It has happened to all of us on one occasion. The television advertising break catches us with our attention on TV and the ads are listened to and, after seeing one of them, you can’t help but look at whoever was next to Czechia B2B List you and ask ‘but what is it announcing?’ Nor is it very strange to stay after seeing the ad with the feeling that you have not been able to understand what you have had in front of. Perhaps it is too creative, perhaps my mind is too tired, one repeats himself, looking for an excuse to understand why that announcement was not understood. Perhaps, and this is another of the excuses that one gives himself, is that this ad is intended for other people.
It may seem that the ads in which the consumer does not know very well what they are saying or what they are advertising are a mistake and one that everyone sees clear from the beginning, but the truth is that that is not exactly what they have last. Over the last few years, there have been many examples of these advertisements and many also those that have won awards and appear in analysis texts about what is being done with them. Critics of this type of advertising call them advertisements for creatives or advertising for advertisers and claim that with this type of messages, in reality, creators only want to show off to other creatives and to other companies in the sector. Advocates of these ads often point out that it is smart advertising, thought-provoking advertising in which the consumer is not given everything ready-made.
Advertising for advertisers no longer works
Consumers go straight from so-called creative advertising, museum advertising, “smart advertising” or “advertising for advertisers” (put whatever name you want to use here) and they don’t get those messages. The traditional creative advertising that has occupied the pages of magazines, billboards and newspapers for so long despite its creative and illustrative charm no longer works.
Directly, they ignore them and do not make an effort to unravel them in order to understand them. In a world where everything goes so fast and where consumers receive so many messages every day, these types of ads work as a kind of drag. Consumers are not going to stop to understand you, no matter how cool the idea may sound when you are creating your message in the workroom.
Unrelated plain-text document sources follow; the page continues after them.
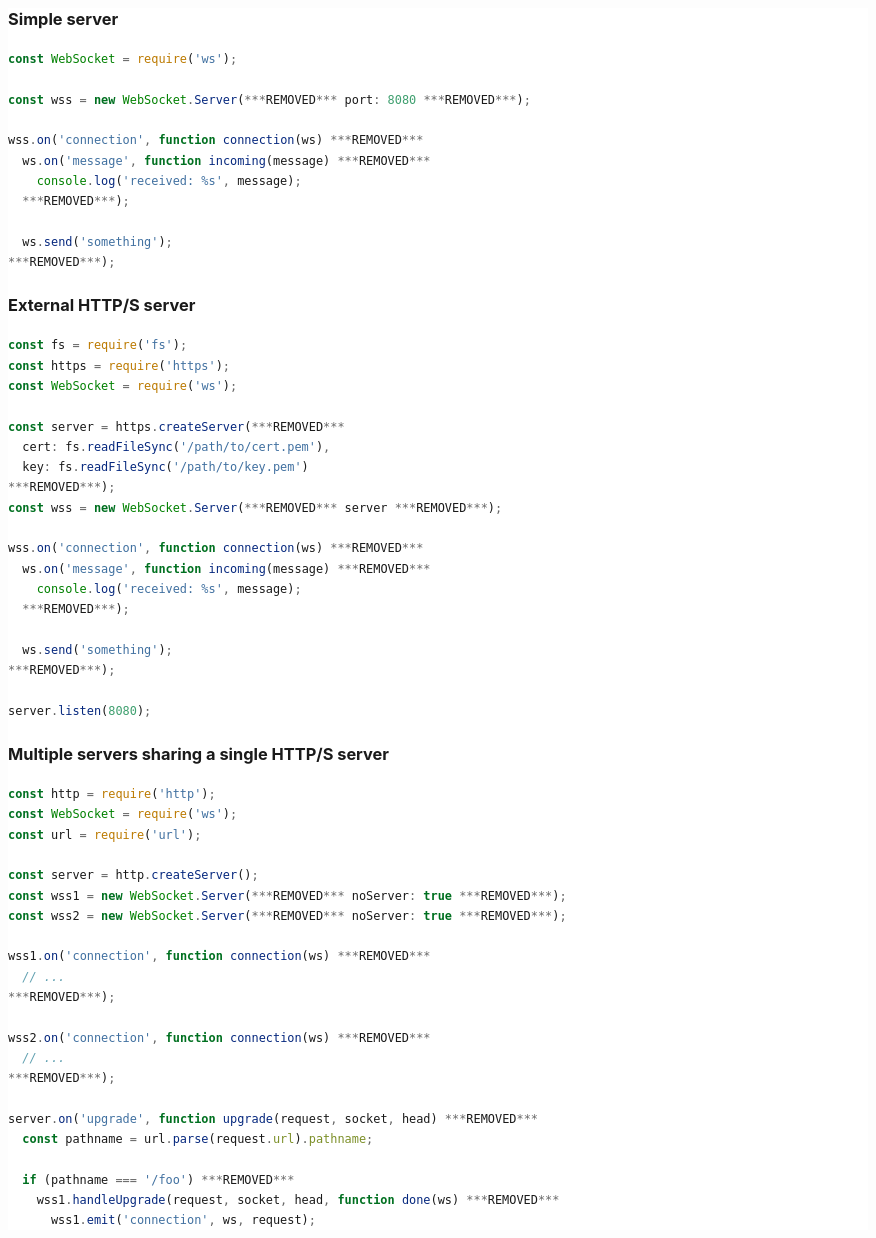 ### Simple server

```js
const WebSocket = require('ws');

const wss = new WebSocket.Server(***REMOVED*** port: 8080 ***REMOVED***);

wss.on('connection', function connection(ws) ***REMOVED***
  ws.on('message', function incoming(message) ***REMOVED***
    console.log('received: %s', message);
  ***REMOVED***);

  ws.send('something');
***REMOVED***);
```

### External HTTP/S server

```js
const fs = require('fs');
const https = require('https');
const WebSocket = require('ws');

const server = https.createServer(***REMOVED***
  cert: fs.readFileSync('/path/to/cert.pem'),
  key: fs.readFileSync('/path/to/key.pem')
***REMOVED***);
const wss = new WebSocket.Server(***REMOVED*** server ***REMOVED***);

wss.on('connection', function connection(ws) ***REMOVED***
  ws.on('message', function incoming(message) ***REMOVED***
    console.log('received: %s', message);
  ***REMOVED***);

  ws.send('something');
***REMOVED***);

server.listen(8080);
```

### Multiple servers sharing a single HTTP/S server

```js
const http = require('http');
const WebSocket = require('ws');
const url = require('url');

const server = http.createServer();
const wss1 = new WebSocket.Server(***REMOVED*** noServer: true ***REMOVED***);
const wss2 = new WebSocket.Server(***REMOVED*** noServer: true ***REMOVED***);

wss1.on('connection', function connection(ws) ***REMOVED***
  // ...
***REMOVED***);

wss2.on('connection', function connection(ws) ***REMOVED***
  // ...
***REMOVED***);

server.on('upgrade', function upgrade(request, socket, head) ***REMOVED***
  const pathname = url.parse(request.url).pathname;

  if (pathname === '/foo') ***REMOVED***
    wss1.handleUpgrade(request, socket, head, function done(ws) ***REMOVED***
      wss1.emit('connection', ws, request);
```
This has been shown by a study by the American University of Maryland and the Dutch University of Tilburg. Today, to reach the consumer, it is best to bet on simplicity. Why keep it simple and why avoid incredibly complex ads where you are giving clues but not really telling everything? The key is in the format and in time. Those ads could work when the recipient views them for a long time and with their full attention. In a world dominated by the internet and with increasingly limited service windows, that is impossible. “The problem is that the advertisements that worked in this scenario will not work in short exposures”, explains Michel Wedel, one of those responsible for the study.
Experts have looked at how ads are now viewed by consumers and how that impacts smart advertising. In today’s marketplace, consumers avoid seeing ads, and if they do, they don’t pay much attention to it. Ads are visible at a glance. And if things are seen at a glance, complex elements lose power of attraction and lose power of seduction. According to the conclusions of the study, “mystery ads” (those in which the consumer has to decode the message and which are, it could be added, many times those ads that end up making the consumer wonder what exactly was being advertised ) now get much less positive reviews than simpler ads.